SMC has been applied primarily to the control of variable structure systems, its analysis and design are well presented in books, survey and tutorial papers [10]-[17], both from a theoretical and implementation perspective. In general, SMC suffers from the so-called chattering phenomena, which is undesirable because it often causes control inaccuracy, high heat loss in electric circuitry, and high wear of moving mechanical parts [18]-[20]. In addition, the chattering action may excite the unmodeled high-order dynamics, which could damage actuators, systems and even leads to unforeseen instability. The chattering in SMC systems is usually caused by

• Utilization of digital controllers with the finite sampling rate, which causes the so-called discretization chattering. Theoretically, the ideal sliding mode implies infinite switching frequency. Since the conventional SMC action is constant within a sampling interval, the switching frequency can not exceed that of half the sampling frequency, which leads to chattering.

• The unmodeled dynamics with small time constants, which are often neglected in the ideal model.

Whatever the case may be, a high switching frequency is not feasible or undesirable for practical power electronics applications due to limitations of switching devices, such as losses, time delay, response time constant, the presence of dead zone, hysteresis and saturation of device switching frequency [21].

Despite the chattering phenomena, the inherent switching nature of SMC is quite suitable and even advantageous for power converters due to its switched operation. Therefore, SMC is an interesting solution to deal with power electronics systems, such as switching dc/dc power converters, grid-connected power converters, and motor drives.

During the last few years, power electronics has undergone an intense technological evolution through the advancements of the power semiconductor industry. For example, the new generation of semiconductor switches operates with faster switching frequency and handles higher powers than the previous one. The widely used real-time computer controllers make the implementation of advanced and complex control algorithms a reality. These factors together have led to the development of cost-effective and grid-friendly converters, which play the fundamental roles in applications such as renewable energy sources and their integration into the electrical grid, motor drives, etc [22]-[25].

This paper is focused on the application of SMC for power converters and drives. The basic SMC theory is revisited and the particular problems and solutions, when applied to power electronics systems, are discussed and analyzed. Methods for solving major challenges of conventional SMC such as chattering phenomenon and variable switching frequency are addressed, and new trends and challenges for its application to power electronic systems are examined.

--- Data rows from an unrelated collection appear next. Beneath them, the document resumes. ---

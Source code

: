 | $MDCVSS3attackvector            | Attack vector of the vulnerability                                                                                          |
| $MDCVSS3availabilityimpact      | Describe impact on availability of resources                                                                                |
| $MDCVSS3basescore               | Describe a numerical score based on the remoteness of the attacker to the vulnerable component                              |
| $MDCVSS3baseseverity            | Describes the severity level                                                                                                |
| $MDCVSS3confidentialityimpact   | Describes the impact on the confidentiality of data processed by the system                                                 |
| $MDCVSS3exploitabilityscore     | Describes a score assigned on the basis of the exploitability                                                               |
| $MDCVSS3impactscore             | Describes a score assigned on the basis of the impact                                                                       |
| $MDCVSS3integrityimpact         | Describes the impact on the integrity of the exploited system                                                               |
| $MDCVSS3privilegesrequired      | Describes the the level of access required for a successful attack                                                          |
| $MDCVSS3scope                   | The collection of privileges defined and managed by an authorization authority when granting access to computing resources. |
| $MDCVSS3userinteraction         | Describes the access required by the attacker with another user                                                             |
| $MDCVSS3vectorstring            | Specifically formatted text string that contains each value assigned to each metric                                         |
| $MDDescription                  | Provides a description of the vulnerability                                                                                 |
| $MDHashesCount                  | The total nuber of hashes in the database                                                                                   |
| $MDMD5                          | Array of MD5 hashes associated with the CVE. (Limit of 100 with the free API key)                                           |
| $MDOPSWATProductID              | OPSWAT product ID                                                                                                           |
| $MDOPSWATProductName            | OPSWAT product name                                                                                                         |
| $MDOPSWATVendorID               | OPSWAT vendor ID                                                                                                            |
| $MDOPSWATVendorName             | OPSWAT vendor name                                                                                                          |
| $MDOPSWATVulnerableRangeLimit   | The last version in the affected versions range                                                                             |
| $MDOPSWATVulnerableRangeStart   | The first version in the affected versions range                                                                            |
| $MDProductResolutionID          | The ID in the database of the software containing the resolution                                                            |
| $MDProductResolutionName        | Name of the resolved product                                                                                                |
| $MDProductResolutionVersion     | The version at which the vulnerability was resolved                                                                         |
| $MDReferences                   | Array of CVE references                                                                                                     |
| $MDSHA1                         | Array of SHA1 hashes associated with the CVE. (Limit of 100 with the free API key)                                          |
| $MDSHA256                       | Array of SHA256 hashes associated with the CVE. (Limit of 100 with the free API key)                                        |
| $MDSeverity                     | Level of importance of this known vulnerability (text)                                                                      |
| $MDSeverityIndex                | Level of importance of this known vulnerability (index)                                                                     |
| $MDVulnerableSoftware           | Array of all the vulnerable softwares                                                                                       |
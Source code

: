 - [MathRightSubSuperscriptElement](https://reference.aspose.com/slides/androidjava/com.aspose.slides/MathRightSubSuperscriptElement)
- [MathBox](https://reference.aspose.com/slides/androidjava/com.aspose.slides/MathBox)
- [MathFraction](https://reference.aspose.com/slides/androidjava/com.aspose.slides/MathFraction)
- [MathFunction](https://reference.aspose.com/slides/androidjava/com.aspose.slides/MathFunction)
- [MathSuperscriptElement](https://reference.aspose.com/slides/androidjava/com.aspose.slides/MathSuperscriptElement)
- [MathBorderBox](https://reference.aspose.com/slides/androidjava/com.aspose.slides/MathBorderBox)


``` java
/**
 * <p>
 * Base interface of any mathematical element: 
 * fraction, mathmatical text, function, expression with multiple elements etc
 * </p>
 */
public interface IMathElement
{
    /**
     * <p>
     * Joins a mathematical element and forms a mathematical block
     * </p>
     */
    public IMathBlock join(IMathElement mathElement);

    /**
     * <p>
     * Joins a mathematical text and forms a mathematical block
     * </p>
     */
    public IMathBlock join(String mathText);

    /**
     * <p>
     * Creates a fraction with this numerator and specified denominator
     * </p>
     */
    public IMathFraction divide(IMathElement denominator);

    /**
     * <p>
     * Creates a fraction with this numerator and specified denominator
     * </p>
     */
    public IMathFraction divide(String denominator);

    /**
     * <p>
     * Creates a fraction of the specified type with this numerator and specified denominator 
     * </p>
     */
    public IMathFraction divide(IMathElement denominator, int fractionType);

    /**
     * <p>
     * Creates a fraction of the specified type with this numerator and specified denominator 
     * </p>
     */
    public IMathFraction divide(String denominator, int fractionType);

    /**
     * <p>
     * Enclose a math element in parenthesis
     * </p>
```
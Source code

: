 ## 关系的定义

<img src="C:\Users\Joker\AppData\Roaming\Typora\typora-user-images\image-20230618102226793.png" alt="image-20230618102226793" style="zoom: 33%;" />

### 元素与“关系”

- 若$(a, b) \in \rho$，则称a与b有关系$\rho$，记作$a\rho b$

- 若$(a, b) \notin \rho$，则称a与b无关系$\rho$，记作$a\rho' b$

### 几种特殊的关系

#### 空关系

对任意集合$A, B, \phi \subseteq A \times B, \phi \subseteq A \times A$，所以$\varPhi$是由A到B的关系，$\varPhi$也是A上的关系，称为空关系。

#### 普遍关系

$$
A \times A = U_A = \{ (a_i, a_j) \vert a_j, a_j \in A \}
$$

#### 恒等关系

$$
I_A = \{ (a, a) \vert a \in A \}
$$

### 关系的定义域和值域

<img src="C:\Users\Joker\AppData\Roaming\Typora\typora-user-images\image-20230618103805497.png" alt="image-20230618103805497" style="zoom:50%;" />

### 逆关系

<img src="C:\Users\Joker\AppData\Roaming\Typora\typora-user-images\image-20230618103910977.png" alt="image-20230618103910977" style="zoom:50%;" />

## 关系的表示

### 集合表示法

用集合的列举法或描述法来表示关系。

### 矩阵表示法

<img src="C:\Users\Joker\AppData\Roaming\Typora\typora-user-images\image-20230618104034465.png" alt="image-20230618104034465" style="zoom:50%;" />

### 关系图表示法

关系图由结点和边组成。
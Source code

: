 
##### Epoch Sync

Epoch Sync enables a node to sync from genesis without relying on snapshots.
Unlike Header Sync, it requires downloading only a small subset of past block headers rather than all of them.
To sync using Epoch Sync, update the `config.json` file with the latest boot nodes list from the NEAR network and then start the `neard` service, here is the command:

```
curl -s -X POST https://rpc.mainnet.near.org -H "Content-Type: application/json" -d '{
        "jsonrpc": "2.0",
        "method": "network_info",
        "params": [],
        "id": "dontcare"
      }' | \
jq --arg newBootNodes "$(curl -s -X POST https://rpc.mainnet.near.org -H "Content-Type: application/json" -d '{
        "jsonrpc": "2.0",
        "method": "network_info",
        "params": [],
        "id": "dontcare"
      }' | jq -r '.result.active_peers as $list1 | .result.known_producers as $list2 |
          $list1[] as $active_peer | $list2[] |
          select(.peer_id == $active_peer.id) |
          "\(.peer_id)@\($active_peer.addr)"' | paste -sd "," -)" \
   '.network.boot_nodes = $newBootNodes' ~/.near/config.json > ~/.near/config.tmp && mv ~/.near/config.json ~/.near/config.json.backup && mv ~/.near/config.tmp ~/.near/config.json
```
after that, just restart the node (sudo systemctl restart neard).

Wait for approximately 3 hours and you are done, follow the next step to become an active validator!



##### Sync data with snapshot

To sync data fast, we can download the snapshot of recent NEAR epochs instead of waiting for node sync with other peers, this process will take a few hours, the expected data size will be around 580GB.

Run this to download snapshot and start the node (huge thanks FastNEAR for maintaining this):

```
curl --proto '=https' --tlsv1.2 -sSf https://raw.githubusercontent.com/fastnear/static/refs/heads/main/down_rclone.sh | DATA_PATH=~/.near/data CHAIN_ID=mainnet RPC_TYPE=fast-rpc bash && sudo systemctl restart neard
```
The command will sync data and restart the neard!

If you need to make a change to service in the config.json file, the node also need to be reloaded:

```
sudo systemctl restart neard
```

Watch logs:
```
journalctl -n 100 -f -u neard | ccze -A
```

This paper is organized as follows: Section II briefs the fundamental theory and methodologies of SMC. The use of SMC for different types of power electronics systems are presented in Sections III to V. Future challenges to adopt SMC as an industry solution to power converters are addressed in Section VI. Finally, Section VII concludes the paper.

II. SMC Fundamental Theory and Methodologies

SMC has been recognized as an efficient tool to design robust controllers for complex high order nonlinear dynamic plants operating under various uncertainty conditions since its first appearance in the 1950s. The major advantage of the sliding mode is the low sensitivity to plant parameter variations and external disturbances which relaxes the necessity of exact modeling. SMC enables the decoupling of the overall system motion into independent partial components of lower dimension, which reduces the complexity of feedback design. SMC has been developed as a new control design method for a wide spectrum of systems including nonlinear, time-varying, discrete, large-scale, infinite-dimensional, stochastic, and distributed systems [26]. Also, in the past two decades, SMC has successfully been applied to a wide variety of practical systems such as robot manipulators, aircrafts, underwater vehicles, spacecrafts, flexible space structures, power electronics, control of electric drives, doubly fed induction generator, robotics, and automotive engines [10], [27]-[29].

In this section, the basic notion of SMC, the controller design principle and their distinguishing features are presented.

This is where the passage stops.